Required action:
Check each line of the data below for the word "Unknown". How many lines have it? Answer with the number alone.

Start of Source material

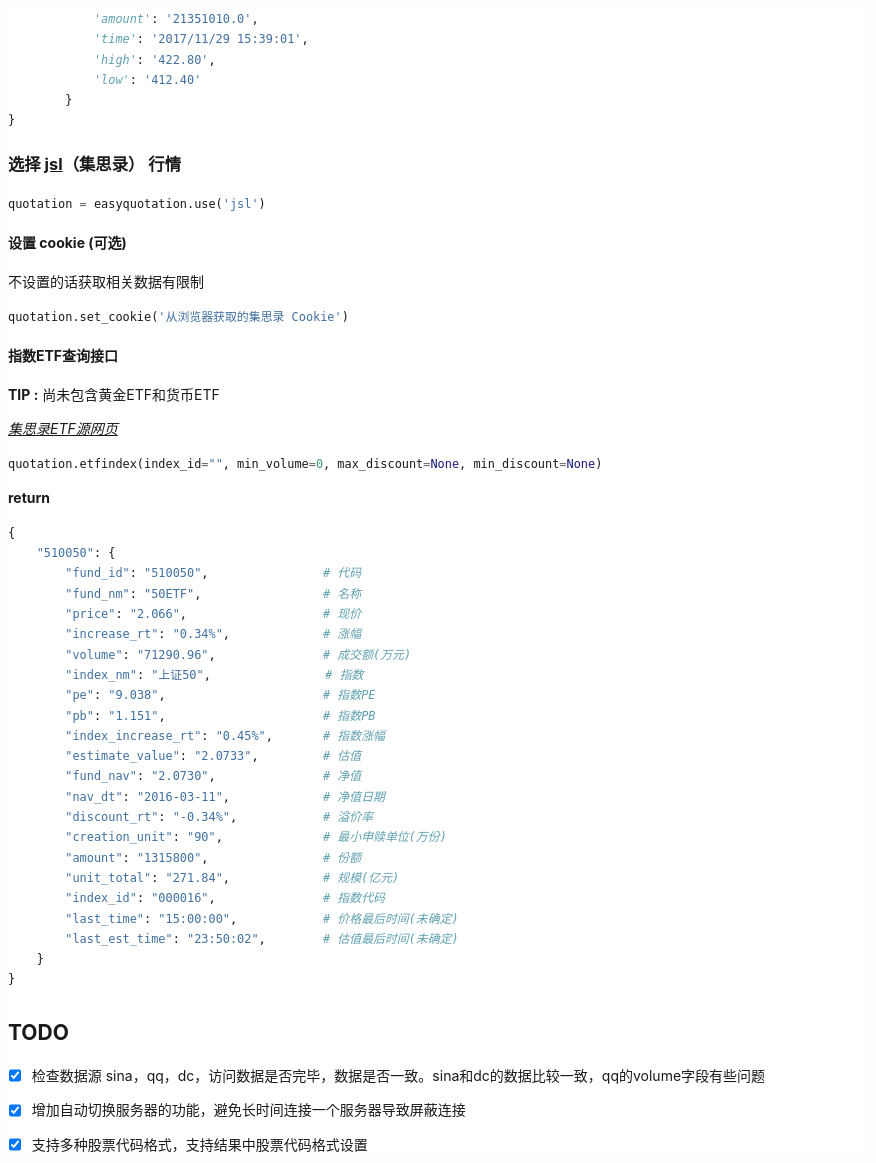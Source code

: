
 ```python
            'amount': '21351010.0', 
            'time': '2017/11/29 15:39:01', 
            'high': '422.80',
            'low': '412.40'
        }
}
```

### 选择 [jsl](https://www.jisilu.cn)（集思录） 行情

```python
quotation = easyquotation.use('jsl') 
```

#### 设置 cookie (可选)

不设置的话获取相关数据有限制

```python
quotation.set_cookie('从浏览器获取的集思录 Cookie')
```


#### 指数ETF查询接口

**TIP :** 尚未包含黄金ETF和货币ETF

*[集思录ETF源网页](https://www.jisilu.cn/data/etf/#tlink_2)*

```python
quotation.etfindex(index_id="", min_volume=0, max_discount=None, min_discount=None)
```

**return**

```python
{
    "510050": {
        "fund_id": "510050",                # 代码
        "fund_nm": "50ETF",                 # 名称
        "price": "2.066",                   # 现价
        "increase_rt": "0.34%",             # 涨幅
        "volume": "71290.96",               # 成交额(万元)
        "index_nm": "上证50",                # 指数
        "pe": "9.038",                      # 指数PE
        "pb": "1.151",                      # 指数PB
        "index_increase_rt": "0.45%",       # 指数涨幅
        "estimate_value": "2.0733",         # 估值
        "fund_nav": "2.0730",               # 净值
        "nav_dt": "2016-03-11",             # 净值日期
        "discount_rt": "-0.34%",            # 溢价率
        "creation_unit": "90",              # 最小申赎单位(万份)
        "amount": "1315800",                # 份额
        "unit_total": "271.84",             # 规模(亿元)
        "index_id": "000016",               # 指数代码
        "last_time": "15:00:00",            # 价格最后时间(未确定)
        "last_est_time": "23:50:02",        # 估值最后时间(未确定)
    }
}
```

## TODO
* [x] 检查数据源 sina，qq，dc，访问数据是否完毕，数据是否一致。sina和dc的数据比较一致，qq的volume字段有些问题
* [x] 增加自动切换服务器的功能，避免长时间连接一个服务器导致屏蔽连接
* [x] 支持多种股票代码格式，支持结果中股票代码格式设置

End of Source material
Start of Source material

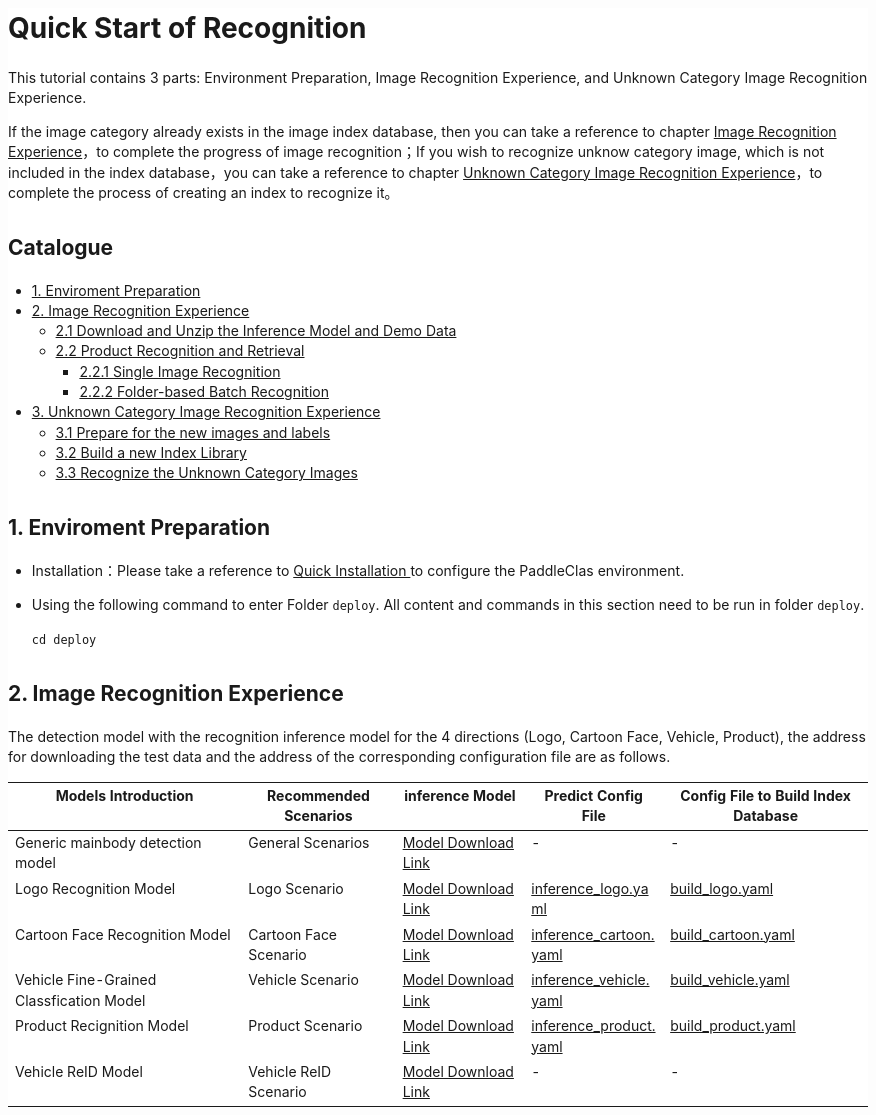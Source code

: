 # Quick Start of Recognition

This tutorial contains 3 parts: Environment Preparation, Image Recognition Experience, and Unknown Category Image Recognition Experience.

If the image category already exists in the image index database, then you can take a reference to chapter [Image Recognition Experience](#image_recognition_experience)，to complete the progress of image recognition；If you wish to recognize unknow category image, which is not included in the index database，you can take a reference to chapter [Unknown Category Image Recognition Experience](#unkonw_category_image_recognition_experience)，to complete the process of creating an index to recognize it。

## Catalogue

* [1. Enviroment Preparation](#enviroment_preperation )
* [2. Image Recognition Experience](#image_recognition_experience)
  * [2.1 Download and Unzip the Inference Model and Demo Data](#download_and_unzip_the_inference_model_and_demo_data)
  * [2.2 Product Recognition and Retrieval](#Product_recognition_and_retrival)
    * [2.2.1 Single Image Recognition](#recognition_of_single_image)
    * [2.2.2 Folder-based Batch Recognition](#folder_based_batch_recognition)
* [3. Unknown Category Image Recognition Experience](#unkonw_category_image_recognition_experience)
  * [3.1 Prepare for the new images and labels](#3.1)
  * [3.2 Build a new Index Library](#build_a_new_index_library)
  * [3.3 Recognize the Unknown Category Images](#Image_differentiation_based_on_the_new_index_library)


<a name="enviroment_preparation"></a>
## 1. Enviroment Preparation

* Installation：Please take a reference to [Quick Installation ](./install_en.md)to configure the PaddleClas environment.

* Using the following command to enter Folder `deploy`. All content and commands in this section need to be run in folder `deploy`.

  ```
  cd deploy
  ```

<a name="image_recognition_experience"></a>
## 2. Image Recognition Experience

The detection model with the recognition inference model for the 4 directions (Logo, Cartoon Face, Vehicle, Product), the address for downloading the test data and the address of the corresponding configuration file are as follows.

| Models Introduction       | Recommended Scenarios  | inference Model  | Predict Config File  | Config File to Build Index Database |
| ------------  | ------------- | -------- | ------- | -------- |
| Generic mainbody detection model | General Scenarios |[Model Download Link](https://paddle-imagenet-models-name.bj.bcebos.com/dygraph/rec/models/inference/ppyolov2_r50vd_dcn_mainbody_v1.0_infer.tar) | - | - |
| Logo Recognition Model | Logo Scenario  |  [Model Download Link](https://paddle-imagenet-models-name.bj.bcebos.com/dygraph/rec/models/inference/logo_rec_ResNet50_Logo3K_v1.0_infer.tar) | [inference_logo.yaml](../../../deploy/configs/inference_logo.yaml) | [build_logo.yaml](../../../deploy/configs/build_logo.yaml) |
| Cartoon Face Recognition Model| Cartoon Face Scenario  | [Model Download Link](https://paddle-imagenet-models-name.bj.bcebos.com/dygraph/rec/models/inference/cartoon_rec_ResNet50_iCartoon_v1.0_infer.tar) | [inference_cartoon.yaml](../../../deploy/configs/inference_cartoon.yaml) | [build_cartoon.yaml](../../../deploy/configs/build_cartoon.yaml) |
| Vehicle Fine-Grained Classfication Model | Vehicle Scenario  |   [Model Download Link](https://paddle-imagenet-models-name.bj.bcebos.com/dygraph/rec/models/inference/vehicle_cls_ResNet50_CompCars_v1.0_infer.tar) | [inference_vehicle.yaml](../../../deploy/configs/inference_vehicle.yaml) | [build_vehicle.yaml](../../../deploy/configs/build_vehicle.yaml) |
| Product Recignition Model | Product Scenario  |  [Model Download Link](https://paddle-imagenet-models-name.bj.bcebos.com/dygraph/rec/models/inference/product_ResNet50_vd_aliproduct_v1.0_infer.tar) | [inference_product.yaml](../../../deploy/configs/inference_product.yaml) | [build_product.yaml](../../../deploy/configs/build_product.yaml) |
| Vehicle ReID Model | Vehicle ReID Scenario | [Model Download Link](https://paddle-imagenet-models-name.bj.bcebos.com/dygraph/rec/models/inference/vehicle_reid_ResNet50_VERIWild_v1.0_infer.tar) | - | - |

End of Source material

Output of the exercise:
4